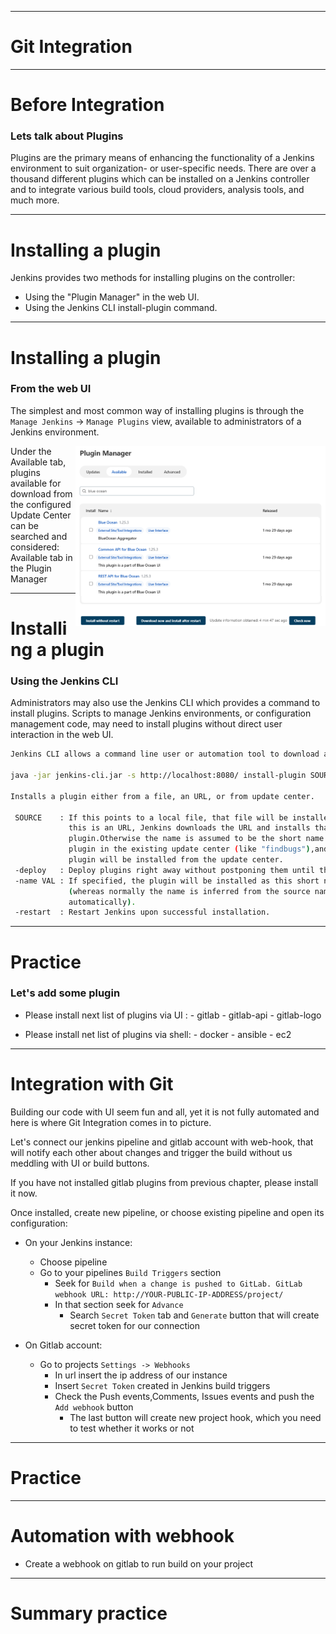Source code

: 
---

# Git Integration

---

# Before Integration

### Lets talk about Plugins

Plugins are the primary means of enhancing the functionality of a Jenkins environment to suit organization- or user-specific needs. There are over a thousand different plugins which can be installed on a Jenkins controller and to integrate various build tools, cloud providers, analysis tools, and much more.


---

# Installing a plugin

Jenkins provides two methods for installing plugins on the controller:

- Using the "Plugin Manager" in the web UI.
- Using the Jenkins CLI install-plugin command.

---

# Installing a plugin

### From the web UI

The simplest and most common way of installing plugins is through the `Manage Jenkins` -> `Manage Plugins` view, available to administrators of a Jenkins environment.

<img src="../99_misc/.img/plugin-manager.png" alt="plugin-manager" style="float:right;width:400px;">

Under the Available tab, plugins available for download from the configured Update Center can be searched and considered:
Available tab in the Plugin Manager

---

# Installing a plugin

### Using the Jenkins CLI

Administrators may also use the Jenkins CLI which provides a command to install plugins. Scripts to manage Jenkins environments, or configuration management code, may need to install plugins without direct user interaction in the web UI.

```sh
Jenkins CLI allows a command line user or automation tool to download a plugin and its dependencies.

java -jar jenkins-cli.jar -s http://localhost:8080/ install-plugin SOURCE ... [-deploy] [-name VAL] [-restart]

Installs a plugin either from a file, an URL, or from update center.

 SOURCE    : If this points to a local file, that file will be installed. If
             this is an URL, Jenkins downloads the URL and installs that as a
             plugin.Otherwise the name is assumed to be the short name of the
             plugin in the existing update center (like "findbugs"),and the
             plugin will be installed from the update center.
 -deploy   : Deploy plugins right away without postponing them until the reboot.
 -name VAL : If specified, the plugin will be installed as this short name
             (whereas normally the name is inferred from the source name
             automatically).
 -restart  : Restart Jenkins upon successful installation.

```

---

# Practice 

### Let's add some plugin

- Please install next list of plugins via UI :
      - gitlab
      - gitlab-api
      - gitlab-logo

- Please install net list of plugins via shell:
      - docker
      - ansible
      - ec2

---

# Integration with Git


Building our code with UI seem fun and all, yet it is not fully automated and here is where Git Integration comes in to picture.

Let's connect our jenkins pipeline and gitlab account with web-hook, that will notify each other about changes and trigger the build without us meddling with UI or build buttons.

If you have not installed gitlab plugins from previous chapter, please install it now.

Once installed, create new pipeline, or choose existing pipeline and open its configuration:

- On your Jenkins instance:
    - Choose pipeline
    - Go to your pipelines `Build Triggers` section
        - Seek for `Build when a change is pushed to GitLab. GitLab webhook URL: http://YOUR-PUBLIC-IP-ADDRESS/project/`
        - In that section seek for `Advance`
            - Search `Secret Token` tab  and `Generate` button that will create secret token for our connection


- On Gitlab account:
    - Go to projects `Settings -> Webhooks`
        - In url insert the ip address of our instance
        - Insert `Secret Token` created in Jenkins build triggers
        - Check the Push events,Comments, Issues events and push the `Add webhook` button
            - The last button will create new project hook, which you need to test whether it works or not

---
# Practice

---

# Automation with webhook

- Create a webhook on gitlab to run build on your project 

---

# Summary practice
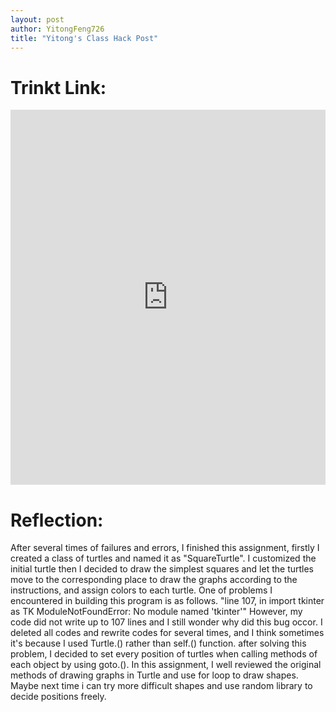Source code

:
 ```yaml
---
layout: post
author: YitongFeng726
title: "Yitong's Class Hack Post"
---
```


# Trinkt Link:
<iframe src="https://trinket.io/embed/python/3f336f81ca" width="100%" height="600" frameborder="0" marginwidth="0" marginheight="0" allowfullscreen></iframe>

# Reflection:
After several times of failures and errors, I finished this assignment, firstly I created a class of turtles and named it as "SquareTurtle". I customized the initial turtle then I decided to draw the simplest squares and let the turtles move to the corresponding place to draw the graphs according to the instructions, and assign colors to each turtle.
One of problems I encountered in building this program is as follows. 
"line 107, in <module> import tkinter as TK ModuleNotFoundError: No module named 'tkinter'"
However, my code did not write up to 107 lines and I still wonder why did this bug occor. I deleted all codes and rewrite codes for several times, and I think sometimes it's because I used Turtle.() rather than self.() function. after solving this problem, I decided to set every position of turtles when calling methods of each object by using goto.(). 
In this assignment, I well reviewed the original methods of drawing graphs in Turtle and use for loop to draw shapes. Maybe next time i can try more difficult shapes and use random library to decide positions freely.
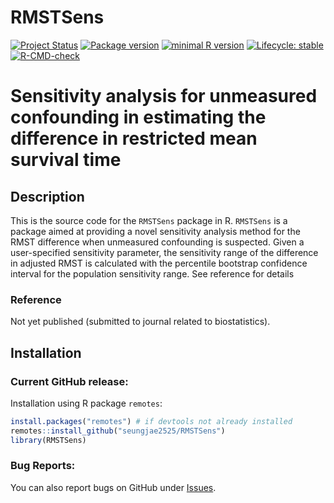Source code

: # RMSTSens

<!-- badges: start -->
[![Project Status](https://www.repostatus.org/badges/latest/active.svg)](https://www.repostatus.org/#active/)
[![Package version](https://img.shields.io/badge/GitHub-1.0.0-orange.svg)](https://github.com/seungjae2525/RMSTSens/)
[![minimal R version](https://img.shields.io/badge/R-v4.0.0+-blue.svg)](https://cran.r-project.org/)
[![Lifecycle: stable](https://img.shields.io/badge/lifecycle-stable-brightgreen.svg)](https://lifecycle.r-lib.org/articles/stages.html#stable)
[![R-CMD-check](https://github.com/seungjae2525/RMSTSens/actions/workflows/R-CMD-check.yaml/badge.svg)](https://github.com/seungjae2525/RMSTSens/actions/workflows/R-CMD-check.yaml)
<!-- badges: end -->

# Sensitivity analysis for unmeasured confounding in estimating the difference in restricted mean survival time

## Description
This is the source code for the `RMSTSens` package in R. 
`RMSTSens` is a package aimed at providing a novel sensitivity analysis method for the RMST difference when unmeasured confounding is suspected.
Given a user-specified sensitivity parameter, the sensitivity range of the difference in adjusted RMST is calculated with the percentile bootstrap confidence interval for the population sensitivity range. See reference for details
 
### Reference
Not yet published (submitted to journal related to biostatistics).


## Installation
### Current GitHub release:
Installation using R package `remotes`:

```r
install.packages("remotes") # if devtools not already installed
remotes::install_github("seungjae2525/RMSTSens")
library(RMSTSens)
```

### Bug Reports:
You can also report bugs on GitHub under [Issues](https://github.com/seungjae2525/RMSTSens/issues/).
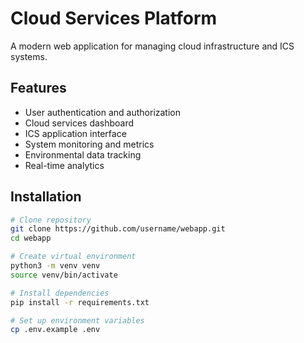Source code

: # Cloud Services Platform

A modern web application for managing cloud infrastructure and ICS systems.

## Features

- User authentication and authorization
- Cloud services dashboard
- ICS application interface 
- System monitoring and metrics
- Environmental data tracking
- Real-time analytics

## Installation

```bash
# Clone repository
git clone https://github.com/username/webapp.git
cd webapp

# Create virtual environment
python3 -m venv venv
source venv/bin/activate

# Install dependencies
pip install -r requirements.txt

# Set up environment variables
cp .env.example .env
```
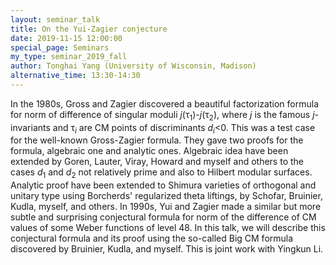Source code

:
 ```yaml
---
layout: seminar_talk
title: On the Yui-Zagier conjecture
date: 2019-11-15 12:00:00
special_page: Seminars
my_type: seminar_2019_fall
author: Tonghai Yang (University of Wisconsin, Madison)
alternative_time: 13:30-14:30
---
```

In the 1980s, Gross and Zagier discovered a beautiful factorization formula for norm of
difference of singular moduli *j*(τ<sub>1</sub>)-*j*(τ<sub>2</sub>),
where *j* is the famous *j*-invariants and τ<sub>*i*</sub> are CM points of discriminants
*d*<sub>*i*</sub><0.  This was a test case for the well-known Gross-Zagier formula.
They gave two proofs for the formula, algebraic one and analytic ones.
Algebraic idea  have been extended by Goren,  Lauter,  Viray, Howard and myself and others
to the cases *d*<sub>1</sub> and *d*<sub>2</sub> not relatively prime and also to
Hilbert modular surfaces.  Analytic proof have been extended to Shimura varieties
of orthogonal and unitary type using Borcherds' regularized theta liftings,
by Schofar, Bruinier, Kudla, myself, and  others.  In 1990s,  Yui and Zagier made a similar
but more subtle and surprising conjectural formula for norm of the difference of CM values
of some Weber functions of level 48. In this talk, we will describe this conjectural
formula and its proof using the so-called Big CM formula  discovered by Bruinier, Kudla,
and myself.  This is joint work with Yingkun Li.
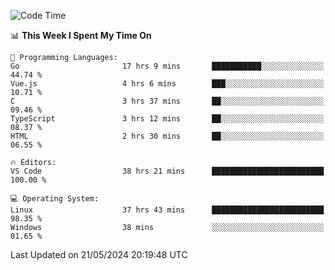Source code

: 
<!--START_SECTION:waka-->
![Code Time](http://img.shields.io/badge/Code%20Time-608%20hrs%204%20mins-blue)

📊 **This Week I Spent My Time On** 

```text
💬 Programming Languages: 
Go                       17 hrs 9 mins       ███████████░░░░░░░░░░░░░░   44.74 % 
Vue.js                   4 hrs 6 mins        ███░░░░░░░░░░░░░░░░░░░░░░   10.71 % 
C                        3 hrs 37 mins       ██░░░░░░░░░░░░░░░░░░░░░░░   09.46 % 
TypeScript               3 hrs 12 mins       ██░░░░░░░░░░░░░░░░░░░░░░░   08.37 % 
HTML                     2 hrs 30 mins       ██░░░░░░░░░░░░░░░░░░░░░░░   06.55 % 

🔥 Editors: 
VS Code                  38 hrs 21 mins      █████████████████████████   100.00 % 

💻 Operating System: 
Linux                    37 hrs 43 mins      █████████████████████████   98.35 % 
Windows                  38 mins             ░░░░░░░░░░░░░░░░░░░░░░░░░   01.65 % 
```


 Last Updated on 21/05/2024 20:19:48 UTC
<!--END_SECTION:waka-->
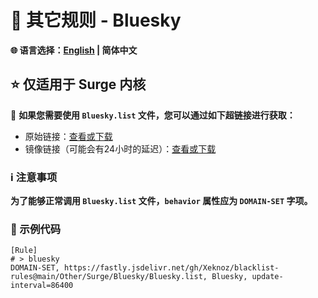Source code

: # 📜 其它规则 - Bluesky

**🌐 语言选择：[English](README.md)  | 简体中文**

## ⭐ 仅适用于 Surge 内核

🔗 **如果您需要使用 `Bluesky.list` 文件，您可以通过如下超链接进行获取：**

- 原始链接：[查看或下载](https://raw.githubusercontent.com/Xeknoz/blacklist-rules/main/Other/Surge/Bluesky/Bluesky.list)
- 镜像链接（可能会有24小时的延迟）：[查看或下载](https://fastly.jsdelivr.net/gh/Xeknoz/blacklist-rules@main/Other/Surge/Bluesky/Bluesky.list)

### ℹ️ 注意事项

**为了能够正常调用 `Bluesky.list` 文件，`behavior` 属性应为 `DOMAIN-SET` 字项。**

### 📝 示例代码

```list
[Rule]
# > bluesky
DOMAIN-SET, https://fastly.jsdelivr.net/gh/Xeknoz/blacklist-rules@main/Other/Surge/Bluesky/Bluesky.list, Bluesky, update-interval=86400
```
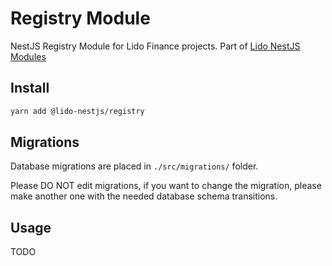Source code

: # Registry Module

NestJS Registry Module for Lido Finance projects.
Part of [Lido NestJS Modules](https://github.com/lidofinance/lido-nestjs-modules/#readme)

## Install

```bash
yarn add @lido-nestjs/registry
```

## Migrations

Database migrations are placed in `./src/migrations/` folder. 

Please DO NOT edit migrations, if you want to change the migration, 
please make another one with the needed database schema transitions.

## Usage

TODO
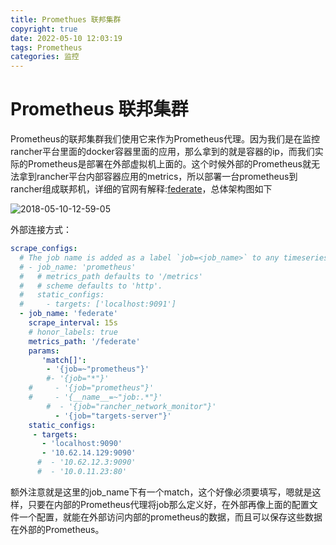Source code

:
```yaml
---
title: Promethues 联邦集群
copyright: true
date: 2022-05-10 12:03:19
tags: Prometheus
categories: 监控
---
```


# Prometheus 联邦集群

Prometheus的联邦集群我们使用它来作为Prometheus代理。因为我们是在监控rancher平台里面的docker容器里面的应用，那么拿到的就是容器的ip，而我们实际的Prometheus是部署在外部虚拟机上面的。这个时候外部的Prometheus就无法拿到rancher平台内部容器应用的metrics，所以部署一台prometheus到rancher组成联邦机，详细的官网有解释:[federate](https://prometheus.io/docs/prometheus/latest/federation/)，总体架构图如下
<!--more-->
![2018-05-10-12-59-05](/images/qiniu/2018-05-10-12-59-05.png)

外部连接方式：

```yaml
scrape_configs:
  # The job name is added as a label `job=<job_name>` to any timeseries scraped from this config.
  # - job_name: 'prometheus'
  #   # metrics_path defaults to '/metrics'
  #   # scheme defaults to 'http'.
  #   static_configs:
  #     - targets: ['localhost:9091']
  - job_name: 'federate'
    scrape_interval: 15s
    # honor_labels: true
    metrics_path: '/federate'
    params:
       'match[]':
        - '{job=~"prometheus"}'
        #- '{job="*"}'
    #     - '{job="prometheus"}'
    #     - '{__name__=~"job:.*"}'
        #  - '{job="rancher_network_monitor"}'
          - '{job="targets-server"}'
    static_configs:
     - targets:
       - 'localhost:9090'
       - '10.62.14.129:9090'
      #  - '10.62.12.3:9090'
      #  - '10.0.11.23:80'
```

额外注意就是这里的job_name下有一个match，这个好像必须要填写，嗯就是这样，只要在内部的Prometheus代理将job那么定义好，在外部再像上面的配置文件一个配置，就能在外部访问内部的prometheus的数据，而且可以保存这些数据在外部的Prometheus。

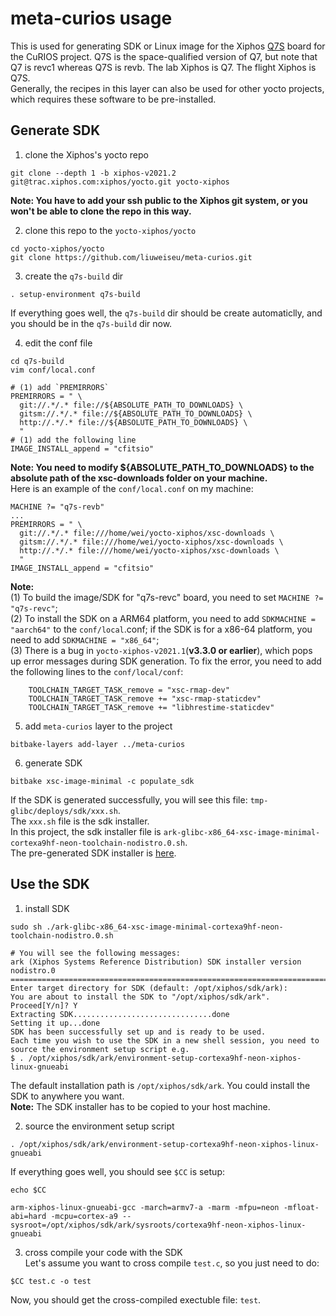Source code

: # meta-curios usage
This is used for generating SDK or Linux image for the Xiphos [Q7S](https://xiphos.com/product-details/q7) board for the CuRIOS project. Q7S is the space-qualified version of Q7, but note that Q7 is revc1 whereas Q7S is revb. The lab Xiphos is Q7. The flight Xiphos is Q7S.   
Generally, the recipes in this layer can also be used for other yocto projects, which requires these software to be pre-installed.
## Generate SDK
1. clone the Xiphos's yocto repo
  ```
  git clone --depth 1 -b xiphos-v2021.2 git@trac.xiphos.com:xiphos/yocto.git yocto-xiphos
  ```
  **Note: You have to add your ssh public to the Xiphos git system, or you won't be able to clone the repo in this way.** 

2. clone this repo to the `yocto-xiphos/yocto`
  ```
  cd yocto-xiphos/yocto
  git clone https://github.com/liuweiseu/meta-curios.git
  ```

3. create the `q7s-build` dir
  ```
  . setup-environment q7s-build
  ```
  If everything goes well, the `q7s-build` dir should be create automaticlly, and you should be in the `q7s-build` dir now.  

4. edit the conf file
  ```
  cd q7s-build
  vim conf/local.conf

  # (1) add `PREMIRRORS`
  PREMIRRORS = " \
    git://.*/.* file://${ABSOLUTE_PATH_TO_DOWNLOADS} \ 
    gitsm://.*/.* file://${ABSOLUTE_PATH_TO_DOWNLOADS} \ 
    http://.*/.* file://${ABSOLUTE_PATH_TO_DOWNLOADS} \ 
    "
  # (1) add the following line
  IMAGE_INSTALL_append = "cfitsio"
  ```
  **Note: You need to modify ${ABSOLUTE_PATH_TO_DOWNLOADS} to the absolute path of the xsc-downloads folder on your machine.**  
  Here is an example of the `conf/local.conf` on my machine:
  ```
  MACHINE ?= "q7s-revb"
  ...
  PREMIRRORS = " \
    git://.*/.* file:///home/wei/yocto-xiphos/xsc-downloads \ 
    gitsm://.*/.* file:///home/wei/yocto-xiphos/xsc-downloads \ 
    http://.*/.* file:///home/wei/yocto-xiphos/xsc-downloads \ 
    "
  IMAGE_INSTALL_append = "cfitsio"
  ```
  **Note:**   
  (1) To build the image/SDK for "q7s-revc" board, you need to set `MACHINE ?= "q7s-revc"`;  
  (2) To install the SDK on a ARM64 platform, you need to add `SDKMACHINE = "aarch64"` to the `conf/local`.conf; if the SDK is for a x86-64 platform, you need to add `SDKMACHINE = "x86_64"`;  
  (3) There is a bug in `yocto-xiphos-v2021.1`(**v3.3.0 or earlier**), which pops up error messages during SDK generation. To fix the error, you need to add the following lines to the `conf/local/conf`:
  ```
      TOOLCHAIN_TARGET_TASK_remove = "xsc-rmap-dev"
      TOOLCHAIN_TARGET_TASK_remove += "xsc-rmap-staticdev"
      TOOLCHAIN_TARGET_TASK_remove += "libhrestime-staticdev"
  ``` 
5. add `meta-curios` layer to the project
  ```
  bitbake-layers add-layer ../meta-curios
  ```

6. generate SDK
  ```
  bitbake xsc-image-minimal -c populate_sdk
  ```
  If the SDK is generated successfully, you will see this file: `tmp-glibc/deploys/sdk/xxx.sh`.  
  The `xxx.sh` file is the sdk installer.  
  In this project, the sdk installer file is `ark-glibc-x86_64-xsc-image-minimal-cortexa9hf-neon-toolchain-nodistro.0.sh`.  
  The pre-generated SDK installer is [here](https://drive.google.com/file/d/1DrD2aojUrLQlZW1J733bs4REkvqRUPfh/view?usp=sharing).
## Use the SDK

1. install SDK    
  ```
  sudo sh ./ark-glibc-x86_64-xsc-image-minimal-cortexa9hf-neon-toolchain-nodistro.0.sh

  # You will see the following messages:
  ark (Xiphos Systems Reference Distribution) SDK installer version nodistro.0
  ============================================================================
  Enter target directory for SDK (default: /opt/xiphos/sdk/ark):
  You are about to install the SDK to "/opt/xiphos/sdk/ark". Proceed[Y/n]? Y
  Extracting SDK...............................done
  Setting it up...done
  SDK has been successfully set up and is ready to be used.
  Each time you wish to use the SDK in a new shell session, you need to source the environment setup script e.g.
  $ . /opt/xiphos/sdk/ark/environment-setup-cortexa9hf-neon-xiphos-linux-gnueabi
  ```
  The default installation path is `/opt/xiphos/sdk/ark`. You could install the SDK to anywhere you want.  
  **Note:** The SDK installer has to be copied to your host machine.

2. source the environment setup script
  ```
  . /opt/xiphos/sdk/ark/environment-setup-cortexa9hf-neon-xiphos-linux-gnueabi
  ```
  If everything goes well, you should see `$CC` is setup:
  ```
  echo $CC

  arm-xiphos-linux-gnueabi-gcc -march=armv7-a -marm -mfpu=neon -mfloat-abi=hard -mcpu=cortex-a9 --sysroot=/opt/xiphos/sdk/ark/sysroots/cortexa9hf-neon-xiphos-linux-gnueabi
  ```

3. cross compile your code with the SDK  
  Let's assume you want to cross compile `test.c`, so you just need to do:
  ```
  $CC test.c -o test
  ``` 
  Now, you should get the cross-compiled exectuble file: `test`.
______
**Exercise prompt**
Please return every line of the records above that contains the word "Zagier".

**Worked solution**
title: On the Yui-Zagier conjecture
In the 1980s, Gross and Zagier discovered a beautiful factorization formula for norm of
*d*<sub>*i*</sub><0.  This was a test case for the well-known Gross-Zagier formula.
by Schofar, Bruinier, Kudla, myself, and  others.  In 1990s,  Yui and Zagier made a similar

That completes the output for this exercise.